Echoes and revival echoes in systems of anharmonically confined atoms

TL;DR

This paper investigates echoes and revival echoes in weakly anharmonic trapped atoms, revealing novel revival echo phenomena, developing a perturbative model, and analyzing their dependence on perturbation parameters and interactions.

Contribution

The study introduces the concept of revival echoes in quantum systems, providing a theoretical and numerical framework to understand their behavior and dependence on perturbation symmetry and strength.

Findings

Revival echoes occur at predictable times related to system revivals.

Principal revival echoes can be larger than standard echoes.

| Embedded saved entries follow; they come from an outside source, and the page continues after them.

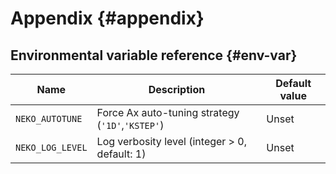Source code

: # Appendix {#appendix}

## Environmental variable reference {#env-var}

Name                    | Description                                                   | Default value
----                    | -----------                                                   | -------------
`NEKO_AUTOTUNE`         | Force Ax auto-tuning strategy (``'1D'``,``'KSTEP'``)          | Unset
`NEKO_LOG_LEVEL`        | Log verbosity level (integer > 0, default: 1)                 | Unset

Atom-atom interactions influence the magnitude and occurrence of echoes.

Abstract

We study echoes and what we call 'revival echoes' for a collection of atoms that are described by a single quantum wavefunction and are confined in a weakly anharmonic trap. The echoes and revival echoes are induced by applying two, successive temporally localized potential perturbations to the confining potential, one at time $t=0$, and a smaller one at time $t=\tau$. Pulse-like responses in the expectation value of position $<x(t)>$ are predicted at $t \approx n\tau$ ($n=2,3,...$) and are particularly evident at $t \approx 2\tau$. A novel result of our study is the finding of 'revival echoes'. Revivals (but not echoes) occur even if the second perturbation is absent. In particular, in the absence of the second perturbation, the response to the first perturbation dies away, but then reassembles, producing a response at revival times $mT_x$ ($m=1,2,...$). Including the second perturbation at $t=\tau$, we find temporally localized responses, revival echoes, both before and after $t\approx mT_x$, e.g., at $t\approx m T_x-n \tau$ (pre-revival echoes) and at $t\approx mT_x+n\tau$, (post-revival echoes), where $m$ and $n$ are $1,2,...$ . Depending on the form of the perturbations, the 'principal' revival echoes at $t \approx T_x \pm \tau$ can be much larger than the echo at $t \approx 2\tau$. We develop a perturbative model for these phenomena, and compare its predictions to the numerical solutions of the time-dependent Schr\"odinger Equation. The scaling of the size of the various echoes and revival echoes as a function of the symmetry and size of the perturbations applied at $t=0$ and $t=\tau$ is investigated. We also study the presence of revivals and revival echoes in higher moments of position, $<x^p (t)>$, $p>1$, and the effect of atom-atom interactions on these phenomena.